Ireri defended their decision that Independent Electoral and Boundaries Commission (IEBC) conducted a free and fair election in 2017 despite poll being nullified by the Supreme Court.
She said the court ruled that the problem was results management and not how IEBC conducted the election.
She said ELOG is working with IEBC to ensure the 2017 blunder does not recur, and had deployed over 5,000 observers in wards across the country. In 2017, they had 1,700 observers.
"We are helping the commission tick the checklist from the 2017 ruling and we are working with them to ensure the result management is clear," she said.
"We are glad with how the commission has been conducting themselves. We have faith in them."
She however said IEBC had not done well in voter education compared to 2017.
Ireri also said FIDA-Kenya will also be on the ground to oversee instances of gender violence and sexual harassment not only of voters but female candidates too.
Besides Elog, other stakeholders are National Cohesion and Integration Commission (NCIC) that is active in peace campaigns and monitors hate speech.
The Kenya National Commission on Human Rights (KNCHR) monitors elections and issues reports of incidences from the public through text messages, emails and online messages.

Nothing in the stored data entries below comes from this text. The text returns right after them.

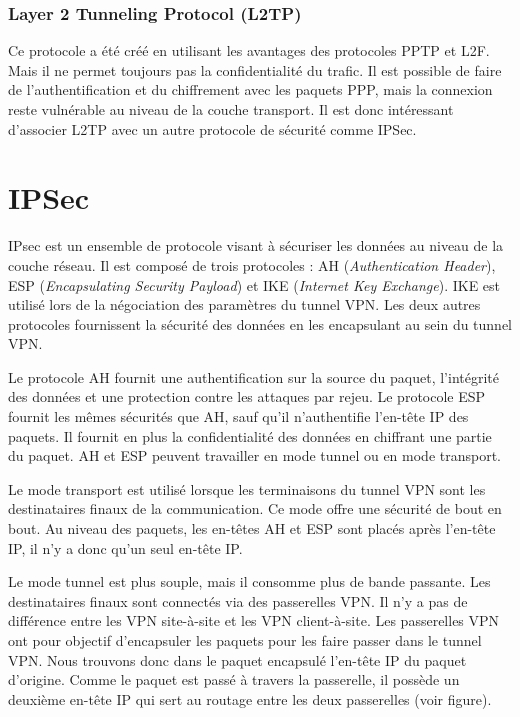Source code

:\subsubsection{Layer 2 Tunneling Protocol (L2TP)}
Ce protocole a été créé en utilisant les avantages des protocoles PPTP et L2F. 
Mais il ne permet toujours pas la confidentialité du trafic. 
Il est possible de faire de l'authentification et du chiffrement avec les paquets PPP, mais la connexion reste vulnérable au niveau de la couche transport. 
Il est donc intéressant d'associer L2TP avec un autre protocole de sécurité comme IPSec.

\section{IPSec}
IPsec est un ensemble de protocole visant à sécuriser les données au niveau de la couche réseau. 
Il est composé de trois protocoles : AH (\textit{Authentication Header}), ESP (\textit{Encapsulating Security Payload}) et IKE (\textit{Internet Key Exchange}).
IKE est utilisé lors de la négociation des paramètres du tunnel VPN. 
Les deux autres protocoles fournissent la sécurité des données en les encapsulant au sein du tunnel VPN. 

Le protocole AH fournit une authentification sur la source du paquet, l'intégrité des données et une protection contre les attaques par rejeu. 
Le protocole ESP fournit les mêmes sécurités que AH, sauf qu'il n'authentifie l'en-tête IP des paquets. 
Il fournit en plus la confidentialité des données en chiffrant une partie du paquet. 
AH et ESP peuvent travailler en mode tunnel ou en mode transport. 

Le mode transport est utilisé lorsque les terminaisons du tunnel VPN sont les destinataires finaux de la communication. 
Ce mode offre une sécurité de bout en bout. 
Au niveau des paquets, les en-têtes AH et ESP sont placés après l'en-tête IP, il n'y a donc qu'un seul en-tête IP.

Le mode tunnel est plus souple, mais il consomme plus de bande passante. 
Les destinataires finaux sont connectés via des passerelles VPN. 
Il n'y a pas de différence entre les VPN site-à-site et les VPN client-à-site. 
Les passerelles VPN ont pour objectif d'encapsuler les paquets pour les faire passer dans le tunnel VPN. 
Nous trouvons donc dans le paquet encapsulé l'en-tête IP du paquet d'origine. 
Comme le paquet est passé à travers la passerelle, il possède un deuxième en-tête IP qui sert au routage entre les deux passerelles (voir figure).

Regional observers include the East African Community (EAC), Intergovernmental Authority for Development (IGAD), the Common Market for Eastern and Southern Africa (COMESA) and the African Union.
Head of IGAD Election Observation Mission Dr Mulatu Teshome arrived in the country yesterday and is expected to hold meetings with stakeholders to brief them on the mission's mandate. The team has seven core staff and 24 short term observers.
COMESA deployed a high-level pre-election assessment mission in May 2022.
On Monday, former Tanzanian president, Dr Jakaya Kikwete was unveiled as leader of a Group of Eminent Persons from the EAC to observe next Tuesday's elections.
He said the commission comprises about 50 observers from the EAC partner states.
He said they would assess the level of preparedness, compliance with the electoral law and compliance to democracy.